▶ The task:
Count the lines of data below that include "modify". Provide only the number.

▶ Exercise inputs:
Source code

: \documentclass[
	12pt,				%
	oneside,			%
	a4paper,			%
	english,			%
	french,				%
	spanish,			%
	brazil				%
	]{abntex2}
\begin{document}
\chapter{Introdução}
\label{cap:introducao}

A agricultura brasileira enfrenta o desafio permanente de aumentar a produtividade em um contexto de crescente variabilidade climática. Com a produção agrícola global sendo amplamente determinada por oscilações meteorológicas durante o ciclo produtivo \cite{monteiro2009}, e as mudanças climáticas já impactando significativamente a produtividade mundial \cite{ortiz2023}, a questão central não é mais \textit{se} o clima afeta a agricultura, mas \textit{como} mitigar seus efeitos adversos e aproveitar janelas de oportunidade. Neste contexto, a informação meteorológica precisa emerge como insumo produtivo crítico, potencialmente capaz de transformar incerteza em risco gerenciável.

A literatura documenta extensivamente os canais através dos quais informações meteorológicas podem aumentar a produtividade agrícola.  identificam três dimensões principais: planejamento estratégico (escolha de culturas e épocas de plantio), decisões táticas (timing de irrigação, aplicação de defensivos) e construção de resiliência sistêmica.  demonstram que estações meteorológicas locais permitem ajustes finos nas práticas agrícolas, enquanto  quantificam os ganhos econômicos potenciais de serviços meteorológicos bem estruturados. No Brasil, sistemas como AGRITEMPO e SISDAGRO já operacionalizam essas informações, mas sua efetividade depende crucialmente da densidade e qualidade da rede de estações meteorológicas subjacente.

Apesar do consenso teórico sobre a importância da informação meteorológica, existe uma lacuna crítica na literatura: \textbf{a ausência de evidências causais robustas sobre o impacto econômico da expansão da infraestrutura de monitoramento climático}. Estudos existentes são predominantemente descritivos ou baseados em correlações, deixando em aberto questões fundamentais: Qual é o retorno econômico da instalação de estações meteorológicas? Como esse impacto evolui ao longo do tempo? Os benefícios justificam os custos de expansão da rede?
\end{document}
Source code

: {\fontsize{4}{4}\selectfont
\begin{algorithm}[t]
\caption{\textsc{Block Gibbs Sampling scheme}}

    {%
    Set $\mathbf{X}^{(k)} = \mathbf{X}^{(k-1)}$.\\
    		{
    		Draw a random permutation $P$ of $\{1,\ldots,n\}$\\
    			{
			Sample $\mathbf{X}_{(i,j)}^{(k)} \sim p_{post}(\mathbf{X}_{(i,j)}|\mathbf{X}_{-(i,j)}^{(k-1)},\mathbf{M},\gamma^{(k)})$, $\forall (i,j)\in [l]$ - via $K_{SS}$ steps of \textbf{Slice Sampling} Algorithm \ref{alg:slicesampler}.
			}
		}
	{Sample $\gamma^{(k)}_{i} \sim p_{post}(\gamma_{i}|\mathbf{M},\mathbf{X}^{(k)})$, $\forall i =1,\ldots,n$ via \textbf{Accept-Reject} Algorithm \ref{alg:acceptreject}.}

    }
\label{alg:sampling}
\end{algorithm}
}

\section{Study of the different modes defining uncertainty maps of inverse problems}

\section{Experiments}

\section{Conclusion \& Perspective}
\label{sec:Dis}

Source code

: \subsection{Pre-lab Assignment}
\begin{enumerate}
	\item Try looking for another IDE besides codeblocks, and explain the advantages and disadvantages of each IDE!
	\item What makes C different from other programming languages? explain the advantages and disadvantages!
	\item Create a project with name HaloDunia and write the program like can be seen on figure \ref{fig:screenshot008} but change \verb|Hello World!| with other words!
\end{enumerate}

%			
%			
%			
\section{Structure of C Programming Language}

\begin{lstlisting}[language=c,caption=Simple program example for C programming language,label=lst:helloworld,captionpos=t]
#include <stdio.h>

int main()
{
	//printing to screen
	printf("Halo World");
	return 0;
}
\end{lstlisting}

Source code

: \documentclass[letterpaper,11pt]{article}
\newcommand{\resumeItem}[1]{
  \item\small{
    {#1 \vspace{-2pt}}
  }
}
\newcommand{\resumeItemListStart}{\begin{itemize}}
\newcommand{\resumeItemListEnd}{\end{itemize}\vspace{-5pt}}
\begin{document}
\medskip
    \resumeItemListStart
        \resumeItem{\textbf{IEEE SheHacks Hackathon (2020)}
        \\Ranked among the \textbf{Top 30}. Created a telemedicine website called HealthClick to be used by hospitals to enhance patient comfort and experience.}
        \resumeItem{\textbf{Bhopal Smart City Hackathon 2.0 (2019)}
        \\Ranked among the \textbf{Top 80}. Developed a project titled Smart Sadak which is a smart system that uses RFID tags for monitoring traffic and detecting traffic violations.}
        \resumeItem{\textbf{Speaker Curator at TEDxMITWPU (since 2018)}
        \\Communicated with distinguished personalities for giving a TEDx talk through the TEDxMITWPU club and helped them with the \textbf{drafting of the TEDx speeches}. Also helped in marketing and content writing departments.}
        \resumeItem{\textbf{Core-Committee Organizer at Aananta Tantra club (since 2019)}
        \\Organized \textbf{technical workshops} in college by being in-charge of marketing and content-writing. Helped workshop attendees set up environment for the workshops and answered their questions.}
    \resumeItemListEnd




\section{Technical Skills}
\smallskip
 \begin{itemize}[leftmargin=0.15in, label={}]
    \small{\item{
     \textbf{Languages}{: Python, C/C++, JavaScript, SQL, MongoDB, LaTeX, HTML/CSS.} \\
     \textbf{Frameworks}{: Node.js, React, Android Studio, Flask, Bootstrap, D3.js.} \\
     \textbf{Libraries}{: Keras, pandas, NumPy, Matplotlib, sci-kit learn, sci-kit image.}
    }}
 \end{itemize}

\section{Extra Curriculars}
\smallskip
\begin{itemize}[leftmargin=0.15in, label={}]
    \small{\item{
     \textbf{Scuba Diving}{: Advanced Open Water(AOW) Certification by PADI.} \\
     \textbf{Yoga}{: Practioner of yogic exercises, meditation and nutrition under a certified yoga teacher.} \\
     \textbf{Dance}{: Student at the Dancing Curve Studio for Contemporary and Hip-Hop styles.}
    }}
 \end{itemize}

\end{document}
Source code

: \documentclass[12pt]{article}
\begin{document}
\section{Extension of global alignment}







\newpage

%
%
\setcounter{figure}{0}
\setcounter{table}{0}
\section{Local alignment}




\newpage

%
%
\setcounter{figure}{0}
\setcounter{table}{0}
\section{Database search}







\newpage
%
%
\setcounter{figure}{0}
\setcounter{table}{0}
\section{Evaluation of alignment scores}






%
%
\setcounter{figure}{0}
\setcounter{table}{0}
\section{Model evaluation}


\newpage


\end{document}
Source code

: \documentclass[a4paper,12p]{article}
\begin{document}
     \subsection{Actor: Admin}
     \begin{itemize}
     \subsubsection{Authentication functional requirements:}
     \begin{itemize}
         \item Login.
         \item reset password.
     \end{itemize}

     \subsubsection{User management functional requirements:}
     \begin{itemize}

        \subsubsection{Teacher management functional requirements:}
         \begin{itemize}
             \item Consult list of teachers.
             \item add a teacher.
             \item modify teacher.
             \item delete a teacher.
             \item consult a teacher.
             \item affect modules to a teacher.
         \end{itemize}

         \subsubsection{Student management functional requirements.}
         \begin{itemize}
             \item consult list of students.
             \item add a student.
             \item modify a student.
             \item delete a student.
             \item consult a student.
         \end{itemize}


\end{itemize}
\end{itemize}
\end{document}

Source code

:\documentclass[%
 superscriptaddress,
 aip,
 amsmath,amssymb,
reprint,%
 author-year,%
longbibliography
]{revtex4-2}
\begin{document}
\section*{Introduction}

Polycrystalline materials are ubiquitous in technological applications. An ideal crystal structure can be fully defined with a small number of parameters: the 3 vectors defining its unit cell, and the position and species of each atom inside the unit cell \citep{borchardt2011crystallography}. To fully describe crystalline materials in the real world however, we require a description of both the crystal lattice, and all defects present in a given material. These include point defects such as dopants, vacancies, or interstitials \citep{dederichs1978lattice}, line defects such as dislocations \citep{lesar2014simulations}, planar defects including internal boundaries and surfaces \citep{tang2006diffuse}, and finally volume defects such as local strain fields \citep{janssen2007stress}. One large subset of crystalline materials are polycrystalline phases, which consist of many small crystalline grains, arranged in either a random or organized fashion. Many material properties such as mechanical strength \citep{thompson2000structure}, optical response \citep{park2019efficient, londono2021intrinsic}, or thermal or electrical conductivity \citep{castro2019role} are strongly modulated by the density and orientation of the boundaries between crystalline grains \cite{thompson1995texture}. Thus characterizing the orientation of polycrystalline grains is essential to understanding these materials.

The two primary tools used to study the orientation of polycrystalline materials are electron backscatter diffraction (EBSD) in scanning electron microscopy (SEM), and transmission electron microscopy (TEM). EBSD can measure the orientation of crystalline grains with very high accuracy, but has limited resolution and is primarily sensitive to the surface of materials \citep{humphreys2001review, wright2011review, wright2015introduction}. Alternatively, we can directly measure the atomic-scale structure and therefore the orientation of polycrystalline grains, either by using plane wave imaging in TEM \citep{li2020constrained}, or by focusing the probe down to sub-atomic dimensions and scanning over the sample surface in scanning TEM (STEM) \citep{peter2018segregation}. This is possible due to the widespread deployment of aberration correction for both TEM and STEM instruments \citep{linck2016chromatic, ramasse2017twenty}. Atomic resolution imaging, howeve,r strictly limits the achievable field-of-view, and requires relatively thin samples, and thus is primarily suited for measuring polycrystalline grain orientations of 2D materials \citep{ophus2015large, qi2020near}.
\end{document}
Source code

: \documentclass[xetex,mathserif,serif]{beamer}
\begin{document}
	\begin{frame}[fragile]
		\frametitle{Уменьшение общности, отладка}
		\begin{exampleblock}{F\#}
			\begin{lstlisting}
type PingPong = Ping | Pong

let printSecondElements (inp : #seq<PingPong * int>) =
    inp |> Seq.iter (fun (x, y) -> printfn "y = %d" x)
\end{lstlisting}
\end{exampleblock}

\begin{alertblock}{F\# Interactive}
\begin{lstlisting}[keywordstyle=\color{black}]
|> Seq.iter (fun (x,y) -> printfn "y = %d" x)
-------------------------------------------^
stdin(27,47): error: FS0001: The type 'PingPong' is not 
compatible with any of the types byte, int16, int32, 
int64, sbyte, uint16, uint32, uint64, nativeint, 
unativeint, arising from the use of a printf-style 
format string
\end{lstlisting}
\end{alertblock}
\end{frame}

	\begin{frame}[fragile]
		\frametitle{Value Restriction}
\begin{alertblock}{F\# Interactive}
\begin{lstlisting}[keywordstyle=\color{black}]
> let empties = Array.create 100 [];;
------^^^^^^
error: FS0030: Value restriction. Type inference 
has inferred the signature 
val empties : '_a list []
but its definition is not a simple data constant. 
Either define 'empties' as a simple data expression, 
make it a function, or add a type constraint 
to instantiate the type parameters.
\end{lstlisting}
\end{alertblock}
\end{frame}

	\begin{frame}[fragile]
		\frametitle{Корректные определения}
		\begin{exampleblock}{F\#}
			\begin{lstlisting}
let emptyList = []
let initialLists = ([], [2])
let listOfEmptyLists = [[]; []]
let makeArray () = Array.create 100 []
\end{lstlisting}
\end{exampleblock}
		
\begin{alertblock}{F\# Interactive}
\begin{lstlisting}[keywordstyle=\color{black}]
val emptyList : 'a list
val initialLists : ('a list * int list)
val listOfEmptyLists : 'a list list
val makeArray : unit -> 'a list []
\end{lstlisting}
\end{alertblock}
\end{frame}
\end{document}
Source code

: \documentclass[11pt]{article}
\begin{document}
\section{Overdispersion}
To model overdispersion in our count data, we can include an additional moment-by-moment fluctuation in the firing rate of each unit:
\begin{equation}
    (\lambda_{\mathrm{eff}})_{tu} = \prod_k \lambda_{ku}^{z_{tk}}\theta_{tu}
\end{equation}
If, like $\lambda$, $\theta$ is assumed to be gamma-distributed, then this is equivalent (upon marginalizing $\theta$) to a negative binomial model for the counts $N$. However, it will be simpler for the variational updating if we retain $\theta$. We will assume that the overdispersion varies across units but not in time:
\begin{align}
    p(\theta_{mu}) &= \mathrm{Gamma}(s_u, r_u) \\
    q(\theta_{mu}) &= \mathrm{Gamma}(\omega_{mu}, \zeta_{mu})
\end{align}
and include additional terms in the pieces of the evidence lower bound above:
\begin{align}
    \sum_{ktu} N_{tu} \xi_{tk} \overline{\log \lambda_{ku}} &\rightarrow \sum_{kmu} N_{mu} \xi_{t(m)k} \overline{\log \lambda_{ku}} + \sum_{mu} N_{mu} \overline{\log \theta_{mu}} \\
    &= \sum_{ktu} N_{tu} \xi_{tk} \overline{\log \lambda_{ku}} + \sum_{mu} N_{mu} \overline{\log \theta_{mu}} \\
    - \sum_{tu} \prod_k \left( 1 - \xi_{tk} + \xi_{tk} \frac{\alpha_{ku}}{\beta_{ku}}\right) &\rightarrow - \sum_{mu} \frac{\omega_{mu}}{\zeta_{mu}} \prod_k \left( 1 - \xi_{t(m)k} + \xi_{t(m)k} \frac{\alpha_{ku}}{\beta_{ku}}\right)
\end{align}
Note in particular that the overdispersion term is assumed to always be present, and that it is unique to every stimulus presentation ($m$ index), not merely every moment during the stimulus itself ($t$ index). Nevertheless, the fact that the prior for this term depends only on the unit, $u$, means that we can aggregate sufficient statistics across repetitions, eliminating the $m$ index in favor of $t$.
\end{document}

▶ Solution below:
2